SOURCE MATERIAL below:

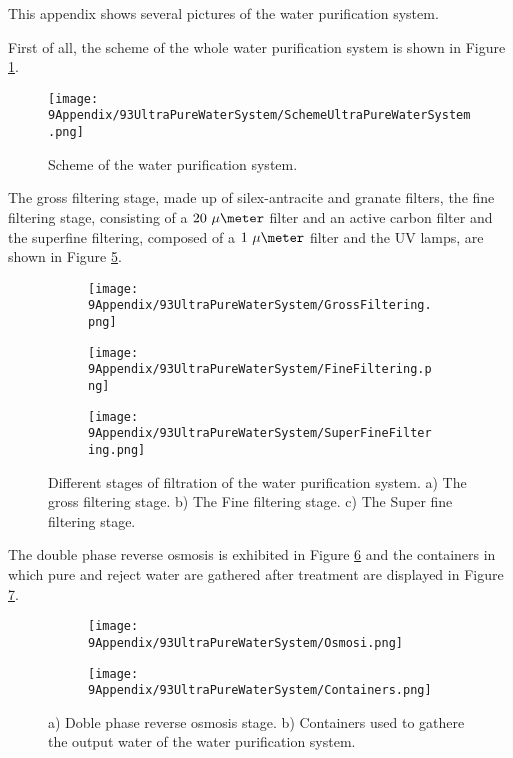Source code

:This appendix shows several pictures of the water purification system. 

First of all, the scheme of the whole water purification system is shown in Figure \ref{fig:SchemeUPWS}.

\begin{figure}[htbp]
\centering
\texttt{[image: 9Appendix/93UltraPureWaterSystem/SchemeUltraPureWaterSystem.png]}
\caption{Scheme of the water purification system.\label{fig:SchemeUPWS}}
\end{figure}

The gross filtering stage, made up of silex-antracite and granate filters, the fine filtering stage, consisting of a $20~\mu\meter$ filter and an active carbon filter and the superfine filtering, composed of a $1~\mu\meter$ filter and the UV lamps, are shown in Figure \ref{fig:UltraPureWaterStages}.

\begin{figure}
\centering
    \begin{subfigure}[b]{0.3\textwidth}
    \centering
    \texttt{[image: 9Appendix/93UltraPureWaterSystem/GrossFiltering.png]}  
    \caption{\label{subfig:GrossFiltering}}
    \end{subfigure}
    \hfill
    \begin{subfigure}[b]{0.3\textwidth}
    \centering
    \texttt{[image: 9Appendix/93UltraPureWaterSystem/FineFiltering.png]}  
    \caption{\label{subfig:FineFiltering}}
    \end{subfigure}
    \hfill
    \begin{subfigure}[b]{0.3\textwidth}
    \centering
    \texttt{[image: 9Appendix/93UltraPureWaterSystem/SuperFineFiltering.png]}  
    \caption{\label{subfig:SuperFineFiltering}}
    \end{subfigure}
 \caption{Different stages of filtration of the water purification system. a) The gross filtering stage. b) The Fine filtering stage. c) The Super fine filtering stage.}
 \label{fig:UltraPureWaterStages}
\end{figure}

The double phase reverse osmosis is exhibited in Figure \ref{subfig:Osmosi} and the containers in which pure and reject water are gathered after treatment are displayed in Figure \ref{subfig:Containers}.

\begin{figure}
\centering
    \begin{subfigure}[b]{0.3\textwidth}
    \centering
    \texttt{[image: 9Appendix/93UltraPureWaterSystem/Osmosi.png]}  
    \caption{\label{subfig:Osmosi}}
    \end{subfigure}
    \hfill
    \begin{subfigure}[b]{0.5\textwidth}
    \centering
    \texttt{[image: 9Appendix/93UltraPureWaterSystem/Containers.png]}  
    \caption{\label{subfig:Containers}}
    \end{subfigure}
 \caption{a) Doble phase reverse osmosis stage. b) Containers used to gathere the output water of the water purification system.}
 \label{subfig:OsmosisContainers}
\end{figure}

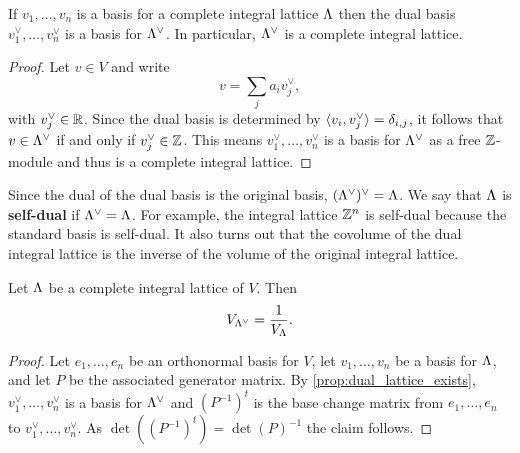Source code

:     \begin{proposition}\label{prop:dual_lattice_exists}
      If \(v_{1},\ldots,v_{n}\) is a basis for a complete integral lattice \(\L\) then the dual basis \(v_{1}^{\vee},\ldots,v_{n}^{\vee}\) is a basis for \(\L^{\vee}\). In particular, \(\L^{\vee}\) is a complete integral lattice.
    \end{proposition}
    \begin{proof}
      Let \(v \in V\) and write
      \[
        v = \sum_{j}a_{i}v_{j}^{\vee},
      \]
      with \(v_{j}^{\vee} \in \R\). Since the dual basis is determined by \(\<v_{i},v_{j}^{\vee}\> = \d_{i,j}\), it follows that \(v \in \L^{\vee}\) if and only if \(v_{j}^{\vee} \in \Z\). This means \(v_{1}^{\vee},\ldots,v_{n}^{\vee}\) is a basis for \(\L^{\vee}\) as a free \(\Z\)-module and thus is a complete integral lattice.
    \end{proof}

    Since the dual of the dual basis is the original basis, \((\L^{\vee})^{\vee} = \L\). We say that \(\L\) is \textbf{self-dual} if \(\L^{\vee} = \L\). For example, the integral lattice \(\Z^{n}\) is self-dual because the standard basis is self-dual. It also turns out that the covolume of the dual integral lattice is the inverse of the volume of the original integral lattice.

    \begin{proposition}\label{prop:covolume_of_dual_is_inverse}
      Let \(\L\) be a complete integral lattice of \(V\). Then
      \[
        V_{\L^{\vee}} = \frac{1}{V_{\L}}.
      \]
    \end{proposition}
    \begin{proof}
      Let \(e_{1},\ldots,e_{n}\) be an orthonormal basis for \(V\), let \(v_{1},\ldots,v_{n}\) be a basis for \(\L\), and let \(P\) be the associated generator matrix. By \cref{prop:dual_lattice_exists}, \(v_{1}^{\vee},\ldots,v_{n}^{\vee}\) is a basis for \(\L^{\vee}\) and \((P^{-1})^{t}\) is the base change matrix from \(e_{1},\ldots,e_{n}\) to \(v_{1}^{\vee},\ldots,v_{n}^{\vee}\). As \(\det((P^{-1})^{t}) = \det(P)^{-1}\) the claim follows.
    \end{proof}
    
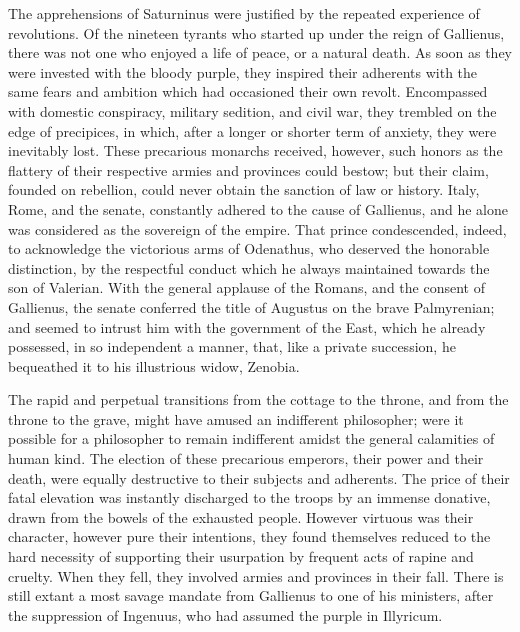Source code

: The apprehensions of Saturninus were justified by the repeated
experience of revolutions. Of the nineteen tyrants who started up
under the reign of Gallienus, there was not one who enjoyed a
life of peace, or a natural death. As soon as they were invested
with the bloody purple, they inspired their adherents with the
same fears and ambition which had occasioned their own revolt.
Encompassed with domestic conspiracy, military sedition, and
civil war, they trembled on the edge of precipices, in which,
after a longer or shorter term of anxiety, they were inevitably
lost. These precarious monarchs received, however, such honors as
the flattery of their respective armies and provinces could
bestow; but their claim, founded on rebellion, could never obtain
the sanction of law or history. Italy, Rome, and the senate,
constantly adhered to the cause of Gallienus, and he alone was
considered as the sovereign of the empire. That prince
condescended, indeed, to acknowledge the victorious arms of
Odenathus, who deserved the honorable distinction, by the
respectful conduct which he always maintained towards the son of
Valerian. With the general applause of the Romans, and the
consent of Gallienus, the senate conferred the title of Augustus
on the brave Palmyrenian; and seemed to intrust him with the
government of the East, which he already possessed, in so
independent a manner, that, like a private succession, he
bequeathed it to his illustrious widow, Zenobia.\footnotemark[165]


The rapid and perpetual transitions from the cottage to the
throne, and from the throne to the grave, might have amused an
indifferent philosopher; were it possible for a philosopher to
remain indifferent amidst the general calamities of human kind.
The election of these precarious emperors, their power and their
death, were equally destructive to their subjects and adherents.
The price of their fatal elevation was instantly discharged to
the troops by an immense donative, drawn from the bowels of the
exhausted people. However virtuous was their character, however
pure their intentions, they found themselves reduced to the hard
necessity of supporting their usurpation by frequent acts of
rapine and cruelty. When they fell, they involved armies and
provinces in their fall. There is still extant a most savage
mandate from Gallienus to one of his ministers, after the
suppression of Ingenuus, who had assumed the purple in Illyricum.

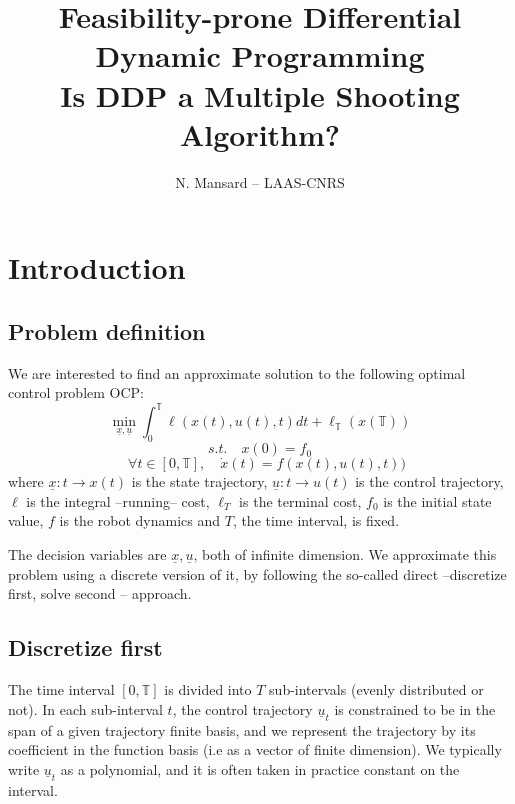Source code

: \documentclass[10pt,a4paper]{article}
\begin{document}
\title{Feasibility-prone Differential Dynamic Programming \\
Is DDP a Multiple Shooting Algorithm?}
\author{N. Mansard -- LAAS-CNRS}

\maketitle


\newcommand{\xtraj}{\underline{x}}
\newcommand{\utraj}{\underline{u}}
\newcommand{\lambdatraj}{\underline{\lambda}}
\newcommand{\dxtraj}{\underline{\Delta x}}
\newcommand{\dutraj}{\underline{\Delta u}}
\newcommand{\dxtrajguess}{\underline{\Delta \bar x}}
\newcommand{\dutrajguess}{\underline{\Delta \bar u}}
\newcommand{\dx}{\Delta x}
\newcommand{\du}{\Delta u}
\newcommand{\Treal}{\mathbb{T}}
\newcommand{\bmat}{\begin{bmatrix}}
\newcommand{\emat}{\end{bmatrix}}
\newcommand{\qed}{\hfill$\square$}

\section{Introduction}

\subsection{Problem definition}
We are interested to find an approximate solution to the following optimal control problem OCP:
$$\min_{\xtraj,\utraj} \int_0^\Treal \ell(x(t),u(t),t) dt + \ell_\Treal(x(\Treal))$$
$$s.t. \quad x(0) = f_0$$
$$\quad \forall t \in [0,\Treal], \quad \dot{x}(t) = f(x(t),u(t),t))$$
where $\xtraj: t \rightarrow x(t)$ is the state trajectory, $\utraj: t \rightarrow u(t)$ is the control trajectory, $\ell$ is the integral --running-- cost, $\ell_T$ is the terminal cost, $f_0$ is the initial state value, $f$ is the robot dynamics and $T$, the time interval, is fixed.

The decision variables are $\xtraj,\utraj$, both of infinite dimension.
We approximate this problem using a discrete version of it, by following the so-called direct --discretize first, solve second -- approach.

\subsection{Discretize first}
The time interval $[0,\Treal]$ is divided into $T$ sub-intervals (evenly distributed or not).
In each sub-interval $t$, the control trajectory $\utraj_t$ is constrained to be in the span of a given trajectory finite basis, and we represent the trajectory by its coefficient in the function basis (i.e as a vector of finite dimension). We typically write $\utraj_t$ as a polynomial, and it is often taken in practice constant on the interval.
\end{document}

End of SOURCE MATERIAL.

Write out each line above containing "could".

▶ ANSWER SECTION:
the flattery of their respective armies and provinces could
bestow; but their claim, founded on rebellion, could never obtain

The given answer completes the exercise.